依頼者が飲食店の女性店員のお尻をさわったことを咎められたため、逃げようとして駅の路上にて双方転倒し店員がけがを負ったという暴行被疑事件です。
なお、被害者は痛みを感じて傷跡も残ったとお話していましたが、診断書等の証拠や本件との因果関係が明らかでないことから暴行での立件となりました。また、着衣の上から臀部を触った点については、下着の上から鷲掴みにしたり撫で回したり揉んだりするような場合と異なり、行為そのものの性的意図の程度が小さいことから「わいせつな行為」とまでは評価し難く、強制わいせつでは立件されなかったものと考えられます。
「わいせつな行為」がなされたものとは言い難いことや、傷害の有無・因果関係に関する立証上の問題もあり、本件では、強制わいせつ等致傷も不成立となります。
本件は、依頼者が処分保留釈放後、被害者や被害者の職場のオーナーと示談交渉を進めていましたが、お互いに意思疎通が食い違うことで示談交渉が進められないまま時間だけが過ぎてしまったものでした。
依頼者から、示談交渉に進展がないことから弊所への依頼につながりました。
弁護士は、これまでの示談交渉経過について詳しく聴取して、これまでの問題点や食い違いの内容を分析して被害者との示談交渉に臨むことで、双方のわだかまりの解消に至り、被害者との間で本格的に示談交渉に進むことができました。
その後は、実現可能な示談内容を双方で見極めて、円満に示談が成立することになりました。
本件は、当事者同士で不信感が高まった中で、円満に示談が成立した例になります。
事件のポイント
示談交渉は相手のあることであり、被害感情などを考えると、交渉着手のタイミングは難しく、また弁護士の進め方の良し悪しもあって簡単には妥結にいたりません。

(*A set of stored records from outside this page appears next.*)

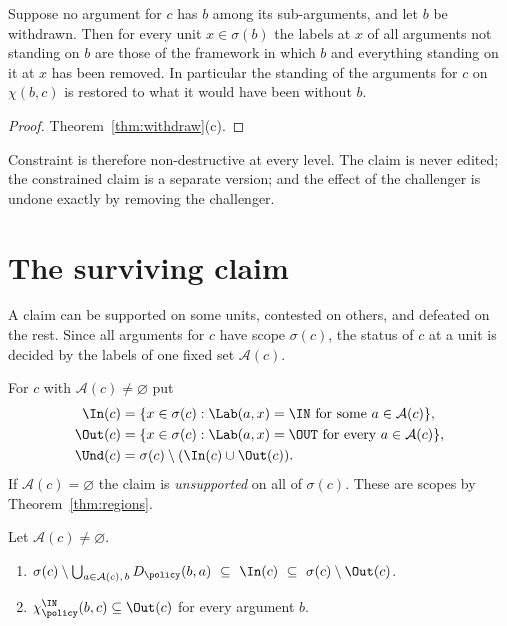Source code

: \begin{theorem}[Reversibility]\label{thm:reversible}
Suppose no argument for $c$ has $b$ among its sub-arguments, and let $b$ be withdrawn. Then for every unit $x\in\sigma(b)$ the labels at $x$ of all arguments not standing on $b$ are those of the framework in which $b$ and everything standing on it at $x$ has been removed. In particular the standing of the arguments for $c$ on $\chi(b,c)$ is restored to what it would have been without $b$.
\end{theorem}

\begin{proof}
Theorem~\ref{thm:withdraw}(c).
\end{proof}

Constraint is therefore non-destructive at every level. The claim is never edited; the constrained claim is a separate version; and the effect of the challenger is undone exactly by removing the challenger.

\section{The surviving claim}\label{sec:survivor}

A claim can be supported on some units, contested on others, and defeated on the rest. Since all arguments for $c$ have scope $\sigma(c)$, the status of $c$ at a unit is decided by the labels of one fixed set $\mathcal A(c)$.

\begin{definition}\label{def:claimregions}
For $c$ with $\mathcal A(c)\ne\varnothing$ put
\begin{align*}
\In(c)&=\{x\in\sigma(c):\Lab(a,x)=\IN\text{ for some }a\in\mathcal A(c)\},\\
\Out(c)&=\{x\in\sigma(c):\Lab(a,x)=\OUT\text{ for every }a\in\mathcal A(c)\},\\
\Und(c)&=\sigma(c)\setminus(\In(c)\cup\Out(c)).
\end{align*}
If $\mathcal A(c)=\varnothing$ the claim is \emph{unsupported} on all of $\sigma(c)$. These are scopes by Theorem~\ref{thm:regions}.
\end{definition}

\begin{proposition}\label{prop:bounds}
Let $\mathcal A(c)\ne\varnothing$.
\begin{enumerate}[label=(\alph*)]
\item $\sigma(c)\setminus\bigcup_{a\in\mathcal A(c),\,b}D_\policy(b,a)\ \subseteq\ \In(c)\ \subseteq\ \sigma(c)\setminus\Out(c)$.
\item $\chi^{\IN}_\policy(b,c)\subseteq\Out(c)$ for every argument $b$.
\end{enumerate}
\end{proposition}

本件でも被害者の方はわいせつなことをされた上、怪我までさせられたので到底加害者をゆるせるものではありませんが、そうした被害感情に配慮した交渉が実を結びました。
なお、お尻を触った点は一瞬の行為であったことから強制わいせつには問疑されませんでしたが、暴行罪にはなります。時間的に接着する暴行として一罪と認定されたのでしょう。